▸ **Data for review**
━━━━━━━━━━━━━━━━━━━━━━━━━━━━━━

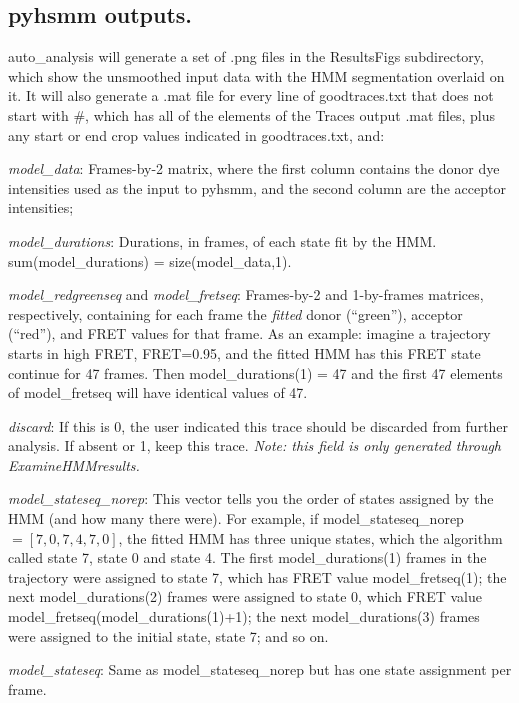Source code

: \documentclass[11pt]{article}
\begin{document}
\subsection{pyhsmm outputs.}

auto\_analysis will generate a set of .png files in the ResultsFigs subdirectory, which show the unsmoothed input data with the HMM segmentation overlaid on it. It will also generate a .mat file for every line of goodtraces.txt that does not start with \#, which has all of the elements of the Traces output .mat files, plus any start or end crop values indicated in goodtraces.txt, and:

{\it model\_data}: Frames-by-2 matrix, where the first column contains the donor dye intensities used as the input to pyhsmm, and the second column are the acceptor intensities;

{\it model\_durations}: Durations, in frames, of each state fit by the HMM. sum(model\_durations) = size(model\_data,1).

{\it model\_redgreenseq} and {\it model\_fretseq}: Frames-by-2 and 1-by-frames matrices, respectively, containing for each frame the {\it fitted} donor (``green''), acceptor (``red''), and FRET values for that frame. As an example: imagine a trajectory starts in high FRET, FRET=0.95, and the fitted HMM has this FRET state continue for 47 frames. Then model\_durations(1) = 47 and the first 47 elements of model\_fretseq will have identical values of 47.

{\it discard}: If this is 0, the user indicated this trace should be discarded from further analysis. If absent or 1, keep this trace. {\it Note: this field is only generated through ExamineHMMresults.}

{\it model\_stateseq\_norep}: This vector tells you the order of states assigned by the HMM (and how many there were). For example, if model\_stateseq\_norep $=[7,0,7,4,7,0]$, the fitted HMM has three unique states, which the algorithm called state 7, state 0 and state 4. The first model\_durations(1) frames in the trajectory were assigned to state 7, which has FRET value model\_fretseq(1); the next model\_durations(2) frames were assigned to state 0, which FRET value model\_fretseq(model\_durations(1)+1); the next model\_durations(3) frames were assigned to the initial state, state 7; and so on. 

{\it model\_stateseq}: Same as model\_stateseq\_norep but has one state assignment per frame. \\
\end{document}
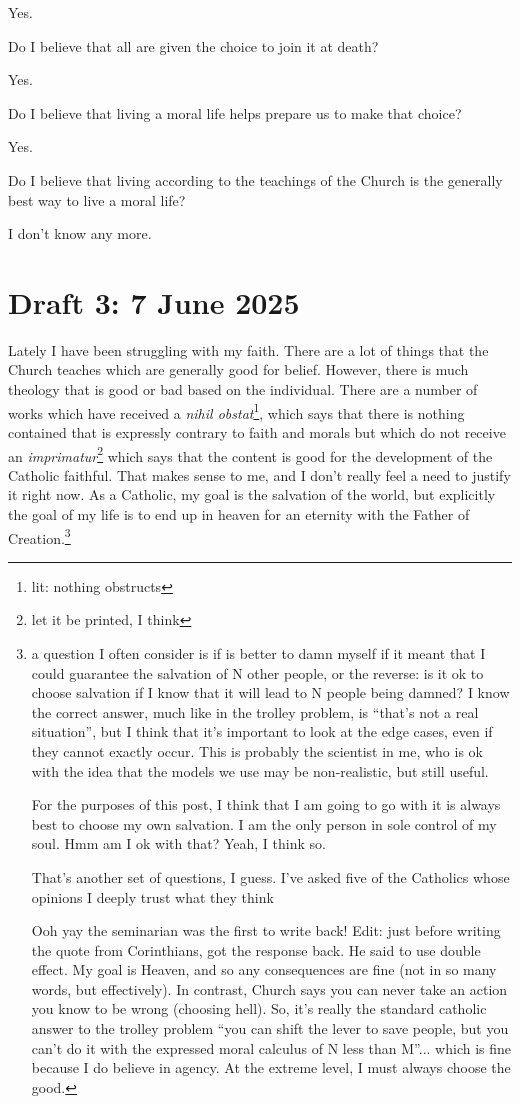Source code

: \documentclass[12pt]{article}
\newcommand{\say}[1]{``#1''}
\renewcommand{\,}{\textsuperscript{,}}
\begin{document}
Yes.

Do I believe that all are given the choice to join it at death?

Yes.

Do I believe that living a moral life helps prepare us to make that choice?

Yes.

Do I believe that living according to the teachings of the Church is the generally best way to live a moral life?

I don't know any more.

\section{Draft 3: 7 June 2025}

Lately I have been struggling with my faith.  
There are a lot of things that the Church teaches which are generally good for belief.  
However, there is much theology that is good or bad based on the individual.  
There are a number of works which have received a \textit{nihil obstat}\footnote{lit: nothing obstructs}, which says that there is nothing contained that is expressly contrary to faith and morals but which do not receive an \textit{imprimatur}\footnote{let it be printed, I think} which says that the content is good for the development of the Catholic faithful.  
That makes sense to me, and I don't really feel a need to justify it right now.  
As a Catholic, my goal is the salvation of the world, but explicitly the goal of my life is to end up in heaven for an eternity with the Father of Creation.\footnote{a question I often consider is if is better to damn myself if it meant that I could guarantee the salvation of N other people, or the reverse: is it ok to choose salvation if I know that it will lead to N people being damned? I know the correct answer, much like in the trolley problem, is \say{that's not a real situation}, but I think that it's important to look at the edge cases, even if they cannot exactly occur.  
This is probably the scientist in me, who is ok with the idea that the models we use may be non-realistic, but still useful.

For the purposes of this post, I think that I am going to go with it is always best to choose my own salvation.  
I am the only person in sole control of my soul.  
Hmm am I ok with that?  
Yeah, I think so.

That's another set of questions, I guess. I've asked five of the Catholics whose opinions I deeply trust what they think  
  
Ooh yay the seminarian was the first to write back! Edit: just before writing the quote from Corinthians, got the response back.  
He said to use double effect. My goal is Heaven, and so any consequences are fine (not in so many words, but effectively). In contrast, Church says you can never take an action you know to be wrong (choosing hell). So, it's really the standard catholic answer to the trolley problem \say{you can shift the lever to save people, but you can't do it with the expressed moral calculus of N less than M}... which is fine because I do believe in agency. At the extreme level, I must always choose the good.}
\end{document}

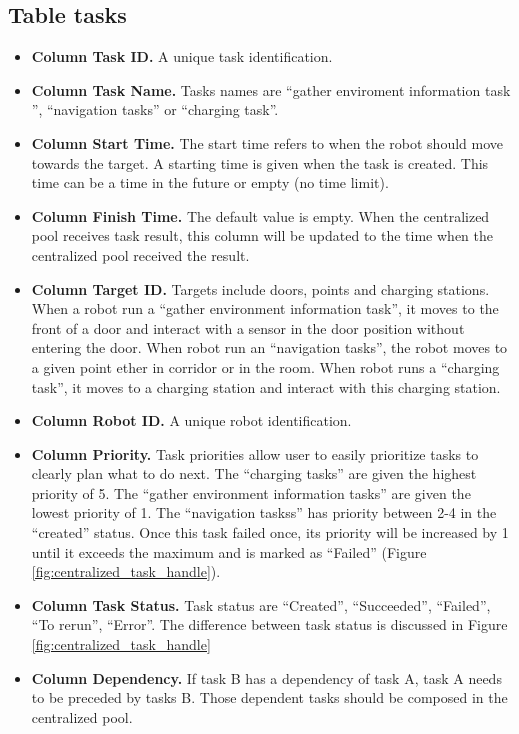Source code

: \subsection*{Table tasks}
\begin{itemize}
    \label{sec:task_table}
    \item \textbf{Column Task ID.} A unique task identification.
    \item \textbf{Column Task Name.} Tasks names are ``gather enviroment information task '', ``navigation tasks'' or ``charging task''.
    \item \textbf{Column Start Time.} The start time refers to when the robot should move towards the target. A starting time is given when the task is created. This time can be a time in the future or empty (no time limit). 
    \item \textbf{Column Finish Time.} The default value is empty. When the centralized pool receives task result, this column will be updated to the time when the centralized pool received the result.
    \item \textbf{Column Target ID.} Targets include doors, points and charging stations. When a robot run a ``gather environment information task'', it moves to the front of a door and interact with a sensor in the door position without entering the door. 
    When robot run an ``navigation tasks'', the robot moves to a given point ether in corridor or in the room. When robot runs a ``charging task'', it moves to a charging station and interact with this charging station.
    \item \textbf{Column Robot ID.} A unique robot identification.
    \item \textbf{Column Priority.} Task priorities allow user to easily prioritize tasks to clearly plan what to do next. The ``charging tasks'' are given the highest priority of 5. The ``gather environment information tasks'' are given the lowest priority of 1. The ``navigation taskss'' has priority between 2-4 in the ``created'' status. Once this task failed once, its priority will be increased by 1 until it exceeds the maximum and is marked as ``Failed'' (Figure \ref{fig:centralized_task_handle}).
    \item \textbf{Column Task Status.} Task status are ``Created'', ``Succeeded'', ``Failed'', ``To rerun'', ``Error''. The difference between task status is discussed in Figure \ref{fig:centralized_task_handle}
    \item \textbf{Column Dependency.} If task B has a dependency of task A, task A needs to be preceded by tasks B. Those dependent tasks should be composed in the centralized pool.

\end{itemize}
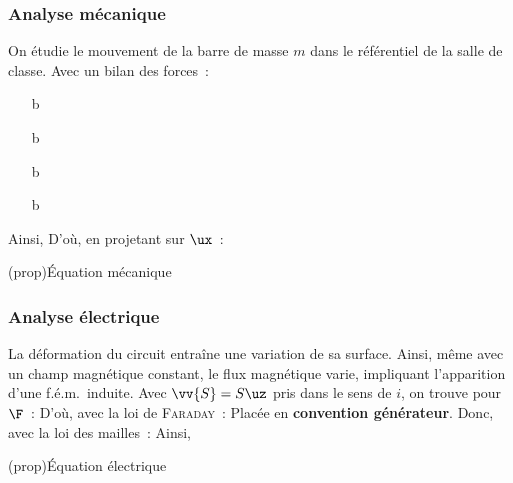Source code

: \documentclass[../../main/main.tex]{subfiles}
\begin{document}
\subsubsection{Analyse mécanique}
\label{sssec:rlplmot_anameca}
On étudie le mouvement de la barre de masse $m$ dans le référentiel de la
salle de classe. Avec un bilan des forces~:
\begin{itemize}
	\item[b]{} %
	\item[b]{} %
	\item[b]{} %
	\item[b]{} %
\end{itemize}
Ainsi,
\psw{%
	\[
		m \dv{\vv{v}}{t} = \vv{P} + \vv{F\ind{Lap}} + \vv{N} + \vv{F_f}
	\]
}%
D'où, en projetant sur $\ux$~:
\begin{tcb}(prop){Équation mécanique}
\end{tcb}

\subsubsection{Analyse électrique}
\label{sssec:rlplmot_anaelec}
La déformation du circuit entraîne une variation de sa surface. Ainsi, même avec
un champ magnétique constant, le flux magnétique varie, impliquant l'apparition
d'une f.é.m.\ induite.
\bigbreak
\noindent
Avec $\vv{S} = S\uz$ pris dans le sens de $i$, on trouve pour $\F$~:
\psw{%
	\[
		\F = B\uz \cdot S\uz = BS = B \ell x
	\]
}%
D'où, avec la loi de \textsc{Faraday}~:
\psw{%
	\[
		e = -\dv{\F}{t} = -B \ell \dot{x}
	\]
}%
Placée en \textbf{convention générateur}. Donc, avec la loi des mailles~:
\psw{%
	\[
		e+U_0 = Ri \quad \Ra \quad U_0 = Ri + B \ell \dot{x}
	\]
}%
Ainsi,
\begin{tcb}(prop){Équation électrique}
\end{tcb}
\end{document}
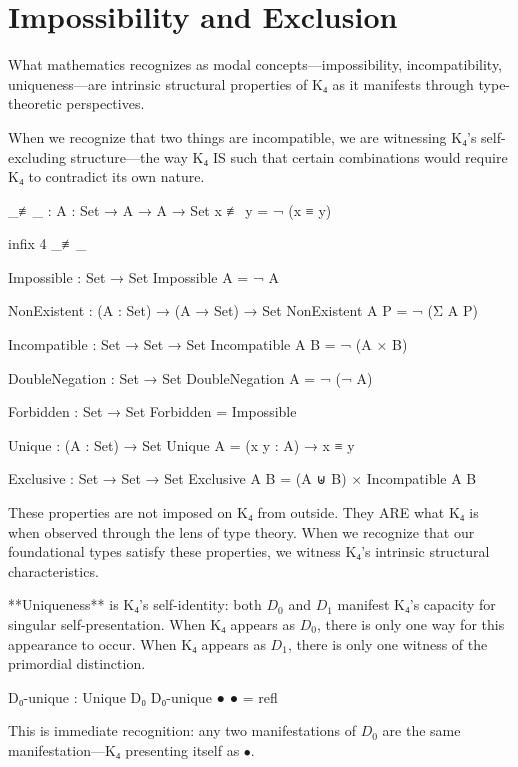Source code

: \documentclass[11pt,a4paper]{book}
\begin{document}
\section{Impossibility and Exclusion}

What mathematics recognizes as modal concepts—impossibility, incompatibility, uniqueness—are intrinsic structural properties of K₄ as it manifests through type-theoretic perspectives.

When we recognize that two things are incompatible, we are witnessing K₄'s self-excluding structure—the way K₄ IS such that certain combinations would require K₄ to contradict its own nature.

\begin{code}
_≢_ : {A : Set} → A → A → Set
x ≢ y = ¬ (x ≡ y)

infix 4 _≢_

Impossible : Set → Set
Impossible A = ¬ A

NonExistent : (A : Set) → (A → Set) → Set
NonExistent A P = ¬ (Σ A P)

Incompatible : Set → Set → Set
Incompatible A B = ¬ (A × B)

DoubleNegation : Set → Set
DoubleNegation A = ¬ (¬ A)
\end{code}

\begin{code}
Forbidden : Set → Set
Forbidden = Impossible

Unique : (A : Set) → Set
Unique A = (x y : A) → x ≡ y

Exclusive : Set → Set → Set
Exclusive A B = (A ⊎ B) × Incompatible A B
\end{code}

These properties are not imposed on K₄ from outside. They ARE what K₄ is when observed through the lens of type theory. When we recognize that our foundational types satisfy these properties, we witness K₄'s intrinsic structural characteristics.

**Uniqueness** is K₄'s self-identity: both $D_0$ and $D_1$ manifest K₄'s capacity for singular self-presentation. When K₄ appears as $D_0$, there is only one way for this appearance to occur. When K₄ appears as $D_1$, there is only one witness of the primordial distinction.

\begin{code}
D₀-unique : Unique D₀
D₀-unique ● ● = refl
\end{code}

This is immediate recognition: any two manifestations of $D_0$ are the same manifestation—K₄ presenting itself as $\bullet$.
\end{document}
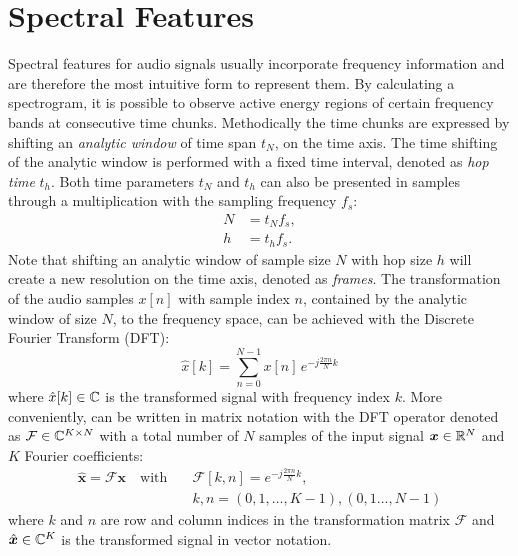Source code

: 
\section{Spectral Features}\label{sec:signal_spec}
Spectral features for audio signals usually incorporate frequency information and are therefore the most intuitive form to represent them.
By calculating a spectrogram, it is possible to observe active energy regions of certain frequency bands at consecutive time chunks.
Methodically the time chunks are expressed by shifting an \emph{analytic window} of time span $t_N$, on the time axis.
The time shifting of the analytic window is performed with a fixed time interval, denoted as \emph{hop time} $t_{h}$.
Both time parameters $t_N$ and $t_h$ can also be presented in samples through a multiplication with the sampling frequency $f_s$:
\begin{equation}
  \begin{split}
    N &= t_N f_s, \\
    h &= t_h f_s.
  \end{split}
\end{equation}
Note that shifting an analytic window of sample size $N$ with hop size $h$ will create a new resolution on the time axis, denoted as \emph{frames}.
The transformation of the audio samples $x[n]$ with sample index $n$, contained by the analytic window of size $N$, to the frequency space, can be achieved with the Discrete Fourier Transform (DFT):
\begin{equation}\label{eq:signal_spec_dtft}
  \hat{x}[k] = \sum_{n=0}^{N-1} x[n] \, e^{-j\frac{2 \pi n}{N}k}
\end{equation}
where $\hat{x}[k] \in \mathbb{C}$ is the transformed signal with frequency index $k$.
More conveniently,  can be written in matrix notation with the DFT operator denoted as $\mathcal{F} \in \mathbb{C}^{K \times N}$ with a total number of $N$ samples of the input signal $\bm{x} \in \mathbb{R}^N$ and $K$ Fourier coefficients:
\begin{equation}\label{eq:signal_spec_dtft_matrix}
  \begin{aligned}
    \hat{\bm{x}} = \mathcal{F} \bm{x} \quad \mathrm{with} 
    \quad &\mathcal{F}[k, n] = e^{-j\frac{2 \pi n}{N} k},\\
    &k, n = (0, 1, \dots, K-1), (0, 1 \dots, N-1)
  \end{aligned}
\end{equation}
where $k$ and $n$ are row and column indices in the transformation matrix $\mathcal{F}$ and $\hat{\bm{x}} \in \mathbb{C}^K$ is the transformed signal in vector notation.

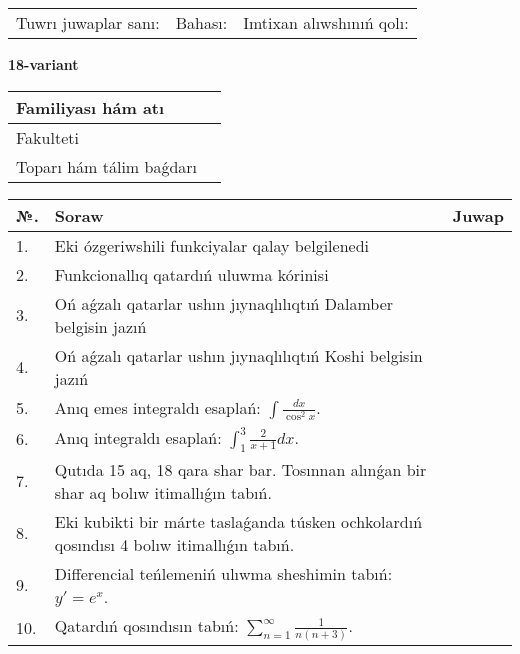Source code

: \documentclass{article}
\begin{document}
\vspace{1cm}

\begin{tabular}{ c c c }
Tuwrı juwaplar sanı: \underline{\hspace{2cm}} & Bahası: \underline{\hspace{2cm}} & Imtixan alıwshınıń qolı: \underline{\hspace{2cm}} \\
\end{tabular}

\newpage

\begin{center}\textbf{18-variant}\end{center}

\bgroup
\def\arraystretch{1.5}
\begin{tabular}{ |m{6cm}|m{10cm}| }
  \hline
  Familiyası hám atı & \\
  \hline
  Fakulteti &\\
  \hline
  Toparı hám tálim baǵdarı & \\
  \hline
\end{tabular}
\egroup

\vspace{0.5cm}

\bgroup
\def\arraystretch{2}
\begin{tabular}{ |l|m{8cm}|m{7cm}| }
  \hline
  №. & Soraw & Juwap \\
  \hline
  1. & Eki ózgeriwshili funkciyalar qalay belgilenedi &  \\
  \hline
  2. & Funkcionallıq qatardıń uluwma kórinisi &  \\
  \hline
  3. & Oń aǵzalı qatarlar ushın jıynaqlılıqtıń Dalamber belgisin jazıń &  \\
  \hline
  4. & Oń aǵzalı qatarlar ushın jıynaqlılıqtıń Koshi belgisin jazıń &  \\
  \hline
  5. & Anıq emes integraldı esaplań: $\displaystyle\int \frac{dx}{\cos^{2}x}$. &  \\
  \hline
  6. & Anıq integraldı esaplań: $\displaystyle\int_{1}^{3}{\frac{2}{x + 1}dx}$. &  \\
  \hline
  7. & Qutıda 15 aq, 18 qara shar bar. Tosınnan alınǵan bir shar aq bolıw itimallıǵın tabıń. &  \\
  \hline
  8. & Eki kubikti bir márte taslaǵanda túsken ochkolardıń qosındısı 4 bolıw itimallıǵın tabıń. &  \\
  \hline
  9. & Differencial teńlemeniń ulıwma sheshimin tabıń: $y'=e^{x}$. &  \\
  \hline
  10. & Qatardıń qosındısın tabıń: $\displaystyle\sum_{n = 1}^{\infty}\frac{1}{n(n + 3)}$. &  \\
  \hline
\end{tabular}
\egroup
\end{document}
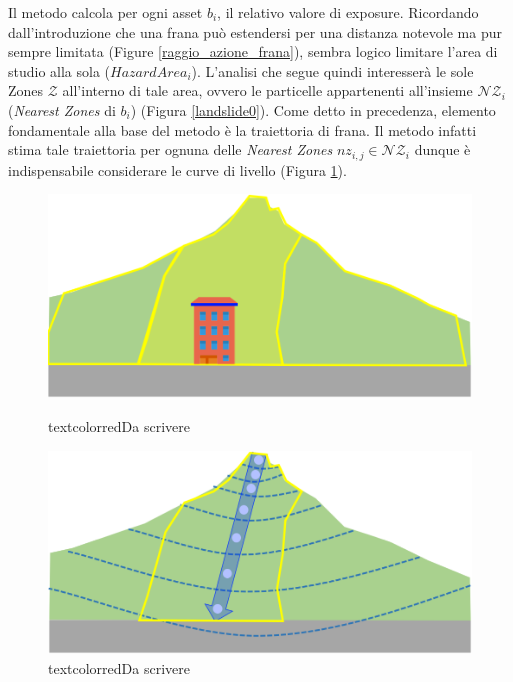 Il metodo calcola per ogni asset $b_i$, il relativo valore di exposure. Ricordando dall'introduzione che una frana può estendersi per una distanza notevole ma pur sempre limitata (Figure \ref{raggio_azione_frana}), sembra logico limitare l'area di studio alla sola ($HazardArea_i$). L'analisi che segue quindi interesserà le sole Zones $\mathcal{Z}$ all'interno di tale area, ovvero le particelle appartenenti all'insieme $\mathcal{NZ}_i$ (\textit{Nearest Zones} di $b_i$) (Figura \ref{landslide0}).
Come detto in precedenza, elemento fondamentale alla base del metodo è la  traiettoria di frana. Il metodo infatti stima tale traiettoria per ognuna delle \textit{Nearest Zones} $nz_{i,j} \in \mathcal{NZ}_i$ dunque è indispensabile considerare le curve di livello  (Figura \ref{landslide1}). 

\begin{figure}[h]
	\hspace{0.05\linewidth}
	\begin{minipage}[t]{0.4\linewidth}
		\centering
		\includegraphics[width=\textwidth]{images/landslide0}
		\caption{textcolor{red}{Da scrivere}}
		\label{landslide0}
	\end{minipage}
	\hspace{0.05\linewidth}
	\begin{minipage}[t]{0.4\linewidth}
		\centering
		\includegraphics[width=\textwidth]{images/landslide1}
		\caption{textcolor{red}{Da scrivere}}
		\label{landslide1}
	\end{minipage}
\end{figure}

━━━━━━━━━━━━━━━━━━━━━━━━━━━━━━

▸ **What the exercise asks**
Please show every line of the records that holds the word "structural".

▸ **Solution to this problem**
What mathematics recognizes as modal concepts—impossibility, incompatibility, uniqueness—are intrinsic structural properties of K₄ as it manifests through type-theoretic perspectives.
These properties are not imposed on K₄ from outside. They ARE what K₄ is when observed through the lens of type theory. When we recognize that our foundational types satisfy these properties, we witness K₄'s intrinsic structural characteristics.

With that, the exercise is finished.